_YOUR ASSIGNMENT_: Copy nothing from the entries below except the lines from the one containing "The SuperNEMO Demonstrator's" through the one containing "new harness, namely", and copy those exactly.

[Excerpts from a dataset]
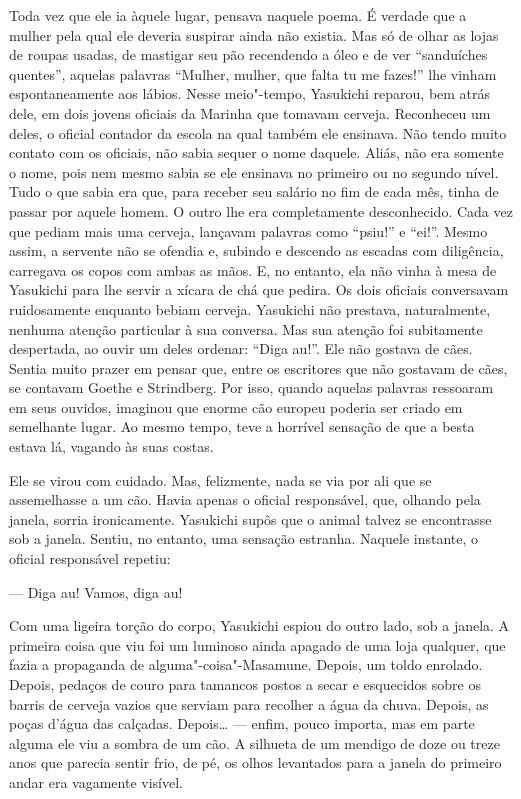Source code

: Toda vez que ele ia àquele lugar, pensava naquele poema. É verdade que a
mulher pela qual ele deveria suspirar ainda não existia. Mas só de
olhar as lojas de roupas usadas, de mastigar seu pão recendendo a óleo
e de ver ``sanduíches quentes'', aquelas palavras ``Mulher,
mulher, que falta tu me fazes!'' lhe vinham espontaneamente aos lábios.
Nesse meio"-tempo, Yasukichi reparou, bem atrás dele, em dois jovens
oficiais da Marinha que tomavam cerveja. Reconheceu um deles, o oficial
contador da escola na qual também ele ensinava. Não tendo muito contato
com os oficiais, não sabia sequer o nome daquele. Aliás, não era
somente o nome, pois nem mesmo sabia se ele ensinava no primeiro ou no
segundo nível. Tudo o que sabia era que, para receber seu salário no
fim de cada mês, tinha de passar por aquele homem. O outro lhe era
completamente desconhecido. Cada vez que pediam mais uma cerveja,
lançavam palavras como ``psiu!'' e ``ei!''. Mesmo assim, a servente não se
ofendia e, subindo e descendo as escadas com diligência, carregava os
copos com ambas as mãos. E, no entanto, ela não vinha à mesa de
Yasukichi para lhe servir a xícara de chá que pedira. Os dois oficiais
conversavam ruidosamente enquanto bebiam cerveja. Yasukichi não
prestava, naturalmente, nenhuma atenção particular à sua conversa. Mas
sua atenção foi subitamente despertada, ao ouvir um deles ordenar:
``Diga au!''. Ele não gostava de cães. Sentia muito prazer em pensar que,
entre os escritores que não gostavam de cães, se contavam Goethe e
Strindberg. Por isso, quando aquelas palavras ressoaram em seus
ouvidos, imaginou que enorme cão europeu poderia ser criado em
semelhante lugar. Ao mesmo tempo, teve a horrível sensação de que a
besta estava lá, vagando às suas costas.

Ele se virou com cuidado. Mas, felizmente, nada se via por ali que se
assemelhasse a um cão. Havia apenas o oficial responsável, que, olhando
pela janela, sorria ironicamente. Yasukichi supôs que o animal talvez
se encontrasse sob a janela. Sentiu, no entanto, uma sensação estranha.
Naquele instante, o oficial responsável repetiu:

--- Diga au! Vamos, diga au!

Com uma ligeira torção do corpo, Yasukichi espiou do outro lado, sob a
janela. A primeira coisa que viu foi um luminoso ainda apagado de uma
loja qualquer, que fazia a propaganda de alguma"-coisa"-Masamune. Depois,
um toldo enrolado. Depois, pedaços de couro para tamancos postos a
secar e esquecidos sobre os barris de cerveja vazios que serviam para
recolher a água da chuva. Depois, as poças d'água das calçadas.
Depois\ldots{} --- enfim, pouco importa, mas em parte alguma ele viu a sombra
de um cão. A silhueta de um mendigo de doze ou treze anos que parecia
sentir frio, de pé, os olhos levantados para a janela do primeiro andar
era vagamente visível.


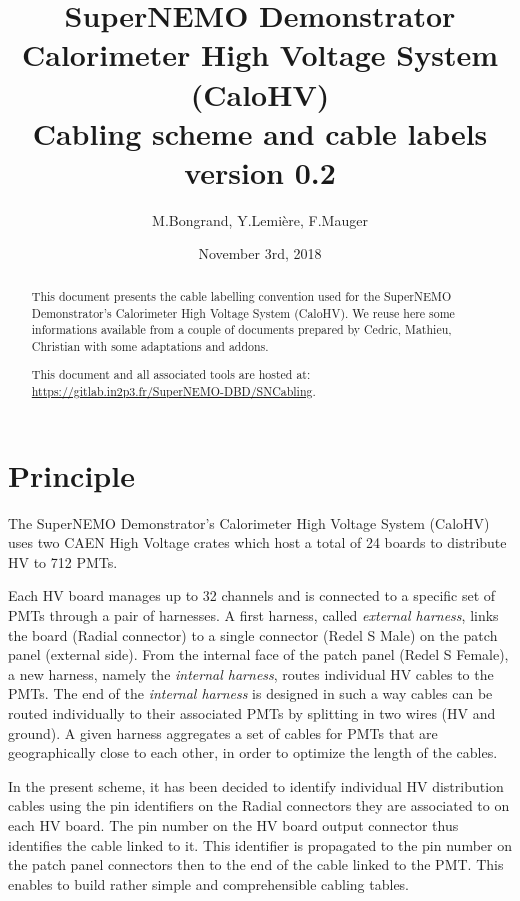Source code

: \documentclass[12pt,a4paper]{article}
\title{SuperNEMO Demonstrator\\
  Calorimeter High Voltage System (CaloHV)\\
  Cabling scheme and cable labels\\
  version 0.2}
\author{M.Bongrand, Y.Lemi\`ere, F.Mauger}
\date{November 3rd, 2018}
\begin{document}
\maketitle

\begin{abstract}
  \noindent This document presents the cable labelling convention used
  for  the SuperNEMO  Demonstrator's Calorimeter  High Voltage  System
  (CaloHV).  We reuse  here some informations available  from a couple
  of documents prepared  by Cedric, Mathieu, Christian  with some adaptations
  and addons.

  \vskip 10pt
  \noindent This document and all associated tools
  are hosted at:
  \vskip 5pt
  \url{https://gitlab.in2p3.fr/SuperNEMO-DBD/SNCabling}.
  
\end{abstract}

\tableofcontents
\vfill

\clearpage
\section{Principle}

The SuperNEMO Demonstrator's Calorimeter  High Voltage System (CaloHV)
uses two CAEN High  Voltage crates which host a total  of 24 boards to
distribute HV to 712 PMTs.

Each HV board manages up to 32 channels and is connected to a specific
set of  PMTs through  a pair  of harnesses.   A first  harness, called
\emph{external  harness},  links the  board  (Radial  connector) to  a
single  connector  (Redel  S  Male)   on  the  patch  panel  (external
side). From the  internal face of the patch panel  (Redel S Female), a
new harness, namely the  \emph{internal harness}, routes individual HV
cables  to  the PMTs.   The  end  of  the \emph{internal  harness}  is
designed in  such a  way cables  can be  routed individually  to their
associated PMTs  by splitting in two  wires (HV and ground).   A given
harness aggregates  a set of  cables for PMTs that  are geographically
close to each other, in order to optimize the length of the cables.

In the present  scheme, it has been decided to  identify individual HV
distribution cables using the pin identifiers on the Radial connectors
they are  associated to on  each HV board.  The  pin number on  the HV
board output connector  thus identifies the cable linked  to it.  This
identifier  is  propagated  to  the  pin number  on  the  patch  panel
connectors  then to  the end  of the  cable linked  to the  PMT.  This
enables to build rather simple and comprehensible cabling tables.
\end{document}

_RESPONSE TO THE TASK_:
The SuperNEMO Demonstrator's Calorimeter  High Voltage System (CaloHV)
uses two CAEN High  Voltage crates which host a total  of 24 boards to
distribute HV to 712 PMTs.

Each HV board manages up to 32 channels and is connected to a specific
set of  PMTs through  a pair  of harnesses.   A first  harness, called
\emph{external  harness},  links the  board  (Radial  connector) to  a
single  connector  (Redel  S  Male)   on  the  patch  panel  (external
side). From the  internal face of the patch panel  (Redel S Female), a
new harness, namely the  \emph{internal harness}, routes individual HV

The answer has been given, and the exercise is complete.